"Alles Gute zum Nikolaus!" Mr. Shermann said happily as Hannibal Heyes and Kid Curry came bustling into the warm kitchen of the farmhouse.
The Kid looked confused and turned towards his partner, but Heyes simply smiled at Mrs. Shermann as she brought out a big pile of steaming hot pancakes and set them on the table.
“Remember, Papa,” Alise Shermann smiled softly at her husband. “The boys only know English.” She nodded towards the large breakfast in front of them. “Please sit down and help us celebrate. It is December sixth, Saint Nicholas Day.”
The boys noticed, as they sat at the table, that there was a gaily wrapped gift on each plate.
“Saint Nicholas Day?” the Kid asked as he held out his cup for Mrs. Shermann to fill. “It ain’t near Christmas yet.”
“Remember, Thaddeus,” Heyes said as he passed the pancakes to Mr. Shermann. “Some of the children at the orphanage mentioned it.”
The Kid nodded his head, waiting politely but not so patiently, until Alise Shermann sat down, before he took the plate of pancakes from Mr. Shermann. He looked quizzically down at the gift on his plate and back at the steaming hotcakes.
“Please, eat, Thaddeus. We can open the gifts afterwards,” Mrs. Shermann encouraged him.
The Kid gave her a brilliant smile and moved the present to the side. He then forked several of the cakes onto his plate before passing it on to Heyes, who held it for Mrs. Shermann to take a couple before he helped himself to the rest. His face became thoughtful as he poured maple syrup over his plate, and dug into the delicious breakfast.
“Didn’t you mention that you thought your daughter and son-in-law would be here by today?” he said once his mouth was empty again.
“Wishful thinking on my part,” Alise Shermann said. “I was hoping they would be here today to help us celebrate St. Nicholas Day. Berta so enjoyed it as a child.”
“Is that why you were baking up a storm recently?” the Kid asked, before he used the last bit of pancake to sop up the syrup remaining on his plate. He swallowed and said. “Not that I’m complaining. I was very happy to sample each and every kind you made.” His smile was met by the shake of Heyes’ head, but his partner didn’t return the smile.
Heyes took a deep breath, and said, “We’ve been here almost a month. Had planned to be moving on as soon as your family arrived.”
Heyes looked over to Mr. Shermann, who was already nodding back to sleep after finishing his breakfast. He traded looks with the Kid once more. There was no way the older man could handle all the chores on the farm, if they left.
Mrs. Shermann nodded. “Ja, that is what we had talked about.” She smiled sweetly at her husband as he began to snore softly.

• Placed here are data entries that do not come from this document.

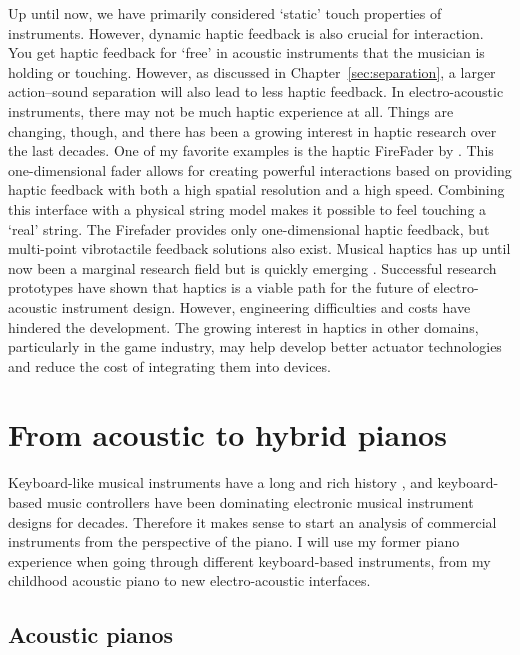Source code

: Up until now, we have primarily considered `static' touch properties of instruments. However, dynamic haptic feedback is also crucial for interaction. You get haptic feedback for `free' in acoustic instruments that the musician is holding or touching. However, as discussed in Chapter~\ref{sec:separation}, a larger action--sound separation will also lead to less haptic feedback. In electro-acoustic instruments, there may not be much haptic experience at all. Things are changing, though, and there has been a growing interest in haptic research over the last decades.
One of my favorite examples is the haptic FireFader by \citet{berdahl_firefader_2013}. This one-dimensional fader allows for creating powerful interactions based on providing haptic feedback with both a high spatial resolution and a high speed. %
Combining this interface with a physical string model makes it possible to feel touching a `real' string. The Firefader provides only one-dimensional haptic feedback, but multi-point vibrotactile feedback solutions also exist. Musical haptics has up until now been a marginal research field but is quickly emerging \citep{papetti_musical_2018}. Successful research prototypes have shown that haptics is a viable path for the future of electro-acoustic instrument design. However, engineering difficulties and costs have hindered the development. The growing interest in haptics in other domains, particularly in the game industry, may help develop better actuator technologies and reduce the cost of integrating them into devices.


\section{From acoustic to hybrid pianos}

Keyboard-like musical instruments have a long and rich history \citep{keislar_history_1987}, and keyboard-based music controllers have been dominating electronic musical instrument designs for decades. Therefore it makes sense to start an analysis of commercial instruments from the perspective of the piano. I will use my former piano experience when going through different keyboard-based instruments, from my childhood acoustic piano to new electro-acoustic interfaces.


\subsection{Acoustic pianos}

“You think they might be here soon?” the Kid asked quietly, so as not to disturb Mr. Shermann.
Alise Shermann sighed. “She said before Christmas. Well before Christmas. But one never knows about the roads this time of year.”
“No, you don’t,” Heyes said, again, looking at the Kid.
“Perhaps we should save the gifts for supper,” she suggested, and the boys nodded.
Later that day, as they were finishing up evening chores in the barn, Heyes and Curry were having a heated discussion.
“I didn’t like the way the sheriff was lookin’ at us,” Heyes said, as he stabbed a forkful of hay. “That last time we went into town for supplies.”
“You never like the way any sheriff looks at us, Heyes,” the Kid responded as he finished milking the cow. He patted her side and pulled out the bucket to keep it safe from any misplaced kicks. He paused and looked up at his partner. “I’m going to miss all Mrs. Shermann’s good cooking.”
“You know we can’t stay much longer,” Heyes said, a bit quieter.
The Kid sighed. “We ever gonna be able to settle anywhere, Heyes?”
His partner forced a smile on his face. “Yeah, when we get that amnesty.” He brushed the dust off his front and then paused. “That something you really want to do?”
The Kid nodded. “Eventually.”
Heyes nodded back. “Well, until then, we gotta keep moving.” His gaze wandered off. “Soon.”
The boys had just finished cleaning up after chores and were about to sit down to what looked like a wonderful dinner prepared by Mrs. Shermann, when they heard sleigh bells out in the front yard.
“St. Nicholas?” He smiled at Alise Shermann, but then exchange a more serious look with his partner, as he got up and went to peer out of the window. “Looks like it might be Mr. Peterson from the train station.” He looked closer, and then turned with a dimpled smile to look back at them. Just then high children’s voices could be heard along with those of adults.
The Shermanns exchanged a glance,
“Never having met them before, I can’t say for certain.” Heyes paused. “But I think your Berta and her family are here.”
"Alles Gute zum Nikolaus!" Mr. Shermann said happily as Hannibal Heyes and Kid Curry hurried into their coats to bring the new arrivals into the warm kitchen of the farmhouse.